Name: R. Steve Collins '02

House: Currier

Concentration: Government

Hometown: Greenville, SC

Name: Franklin J. Leonard '00

House: Dunster

Concentration: Social Studies

Hometown: Columbus, GA

Name: Jennifer L. James '02

House: Eliot

Concentration: Applied Math

Hometown: Atlanta, GA

Name: Harrel E. Conner '02

House: Lowell

Concentration: Afro-American Studies

Hometown: Memphis, TN

Name: Suzanne M. Pomey '02

House: Winthrop

Concentration: Vine Grove, KY

Hometown: Economics

Name: Krishnan Unnikrishnan '02

House: Eliot

Concentration: History of Science

Hometown: Ashland, KY

FM: When you're from the South, what exactly is so different about everything here? I'm interested in the idea of culture shock.

Harrel: I noticed two things immediately. One is they're not as friendly. Two, they move too fast. And being in the minority, Southerners get flak for being slow, but I don't think we're slow.

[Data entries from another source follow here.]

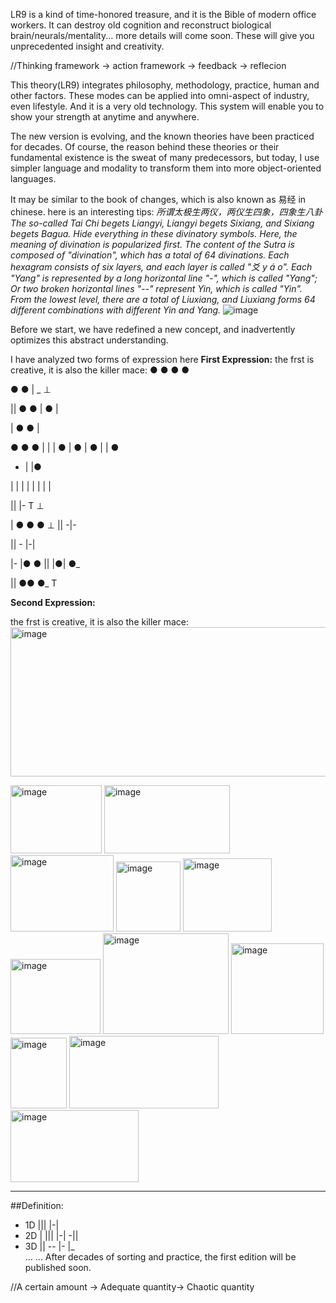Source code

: LR9 is a kind of time-honored treasure, and it is the Bible of modern office workers. 
It can destroy old cognition and reconstruct biological brain/neurals/mentality... more details will come soon. 
These will give you unprecedented insight and creativity.

//Thinking framework -> action framework -> feedback -> reflecion

This theory(LR9) integrates philosophy, methodology, practice, human and other factors. These modes can be applied into omni-aspect of industry, even lifestyle. And it is a very old technology. This system will enable you to show your strength at anytime and anywhere. 

The new version is evolving, and the known theories have been practiced for decades. Of course, the reason behind these theories or their fundamental existence is the sweat of many predecessors, but today, I use simpler language and modality to transform them into more object-oriented languages.

It may be similar to the book of changes, which is also known as 易经 in chinese.
here is an interesting tips:
<i>所谓太极生两仪，两仪生四象，四象生八卦
The so-called Tai Chi begets Liangyi, Liangyi begets Sixiang, and Sixiang begets Bagua. Hide everything in these divinatory symbols.
Here, the meaning of divination is popularized first. The content of the Sutra is composed of "divination", which has a total of 64 divinations. Each hexagram consists of six layers, and each layer is called "爻 y á o". Each "Yang" is represented by a long horizontal line "-", which is called "Yang"; Or two broken horizontal lines "--" represent Yin, which is called "Yin". From the lowest level, there are a total of Liuxiang, and Liuxiang forms 64 different combinations with different Yin and Yang.</i>
![image](https://user-images.githubusercontent.com/3762234/161079175-9f2c4eea-567f-47ce-b070-5bf7b63ed18f.png)

Before we start, we have redefined a new concept, and inadvertently optimizes this abstract understanding.

I have analyzed two forms of expression here
<b>First Expression:</b>
the frst is creative, it is also the killer mace: ● ● ● ●

● ● | _ ⊥

|| ● ● | ● |

| ● ● |

● ● ● | | | ● | ● | ● | | ●

- | |●

| | | | | | | |

|| |- T ⊥

| ● ● ● ⊥ || -|-

|| - |-|

|- |● ● || |●| ●_

|| ●● ●_ T

<b>Second Expression:</b>

the frst is creative, it is also the killer mace: <img width="708" height="239" alt="image" src="https://github.com/user-attachments/assets/1195fe7a-61b1-4c34-b044-f9d1b0e15776" />


<img width="146" height="109" alt="image" src="https://github.com/user-attachments/assets/0a5933af-6626-48c6-a7fa-4102efe3bd29" />


<img width="201" height="109" alt="image" src="https://github.com/user-attachments/assets/b158ff93-f2bf-4a36-b7a8-1dcf01d2c556" />


<img width="165" height="122" alt="image" src="https://github.com/user-attachments/assets/585c5b21-4483-4c3e-916d-21c04c1cd7c7" />


<img width="103" height="112" alt="image" src="https://github.com/user-attachments/assets/6f74bd85-2acd-42e7-87bf-1bece321da9d" />


<img width="142" height="117" alt="image" src="https://github.com/user-attachments/assets/591fa583-5d0e-4105-8467-cb3419ec5438" />


<img width="144" height="120" alt="image" src="https://github.com/user-attachments/assets/bc57077e-f357-403b-b2dd-962979d1e7c6" />


<img width="201" height="161" alt="image" src="https://github.com/user-attachments/assets/d56baec1-e51b-4d44-a477-a8de93464efb" />


<img width="148" height="145" alt="image" src="https://github.com/user-attachments/assets/36b4af51-c033-47ee-b517-8fde74d4b94a" />


<img width="90" height="113" alt="image" src="https://github.com/user-attachments/assets/8ecf6829-c16c-4329-847e-405f1b276d28" />


<img width="239" height="116" alt="image" src="https://github.com/user-attachments/assets/df90348c-d403-4589-9698-92454906789a" />


<img width="205" height="115" alt="image" src="https://github.com/user-attachments/assets/56208edc-145e-4dda-80cd-93d38dd58260" />


-----------------------------------
##Definition:<br>
* 1D  ||| |-|<br>
* 2D  | ||| |-| -||<br>
* 3D  || -- |- |_<br>
...
...
After decades of sorting and practice, the first edition will be published soon.


//A certain amount -> Adequate quantity-> Chaotic quantity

Steve: I don't know if those are the first two things I noticed when I first came here. Everywhere I go people always ask me if I'm from Texas. They'll hear my accent and they think I'm from Texas for some reason.

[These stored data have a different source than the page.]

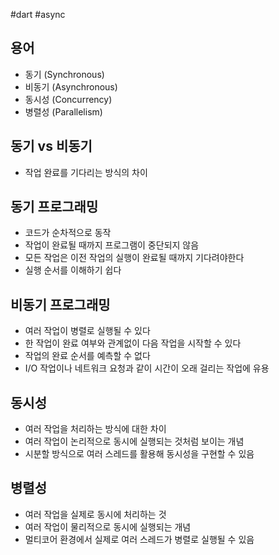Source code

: #dart #async

## 용어
- 동기 (Synchronous)
- 비동기 (Asynchronous)
- 동시성 (Concurrency)
- 병렬성 (Parallelism)

## 동기 vs 비동기
- 작업 완료를 기다리는 방식의 차이

## 동기 프로그래밍
- 코드가 순차적으로 동작
- 작업이 완료될 때까지 프로그램이 중단되지 않음
- 모든 작업은 이전 작업의 실행이 완료될 때까지 기다려야한다
- 실행 순서를 이해하기 쉽다

## 비동기 프로그래밍
- 여러 작업이 병렬로 실행될 수 있다
- 한 작업이 완료 여부와 관계없이 다음 작업을 시작할 수 있다
- 작업의 완료 순서를 예측할 수 없다
- I/O 작업이나 네트워크 요청과 같이 시간이 오래 걸리는 작업에 유용

## 동시성
- 여러 작업을 처리하는 방식에 대한 차이
- 여러 작업이 논리적으로 동시에 실행되는 것처럼 보이는 개념
- 시분할 방식으로 여러 스레드를 활용해 동시성을 구현할 수 있음

## 병렬성
- 여러 작업을 실제로 동시에 처리하는 것
- 여러 작업이 물리적으로 동시에 실행되는 개념
- 멀티코어 환경에서 실제로 여러 스레드가 병렬로 실행될 수 있음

Suzanne: People here, some of them just don't have any manners. I don't hear 'please' or 'thank you' as much as I used to at home. People get up from tables and walk away and they never say 'excuse me.'

Jennifer: I guess the main thing is when I first got here people made fun of my accent and the way I talk. Also the weather different. It's freezing cold here. I bought my first boots my freshman year. First real winter coat, first winter scarf. I feel cramped in Boston. Things are more spread out. I like to drive places. There's yards. This place is kinda cramped. Two people can't walk on the sidewalk.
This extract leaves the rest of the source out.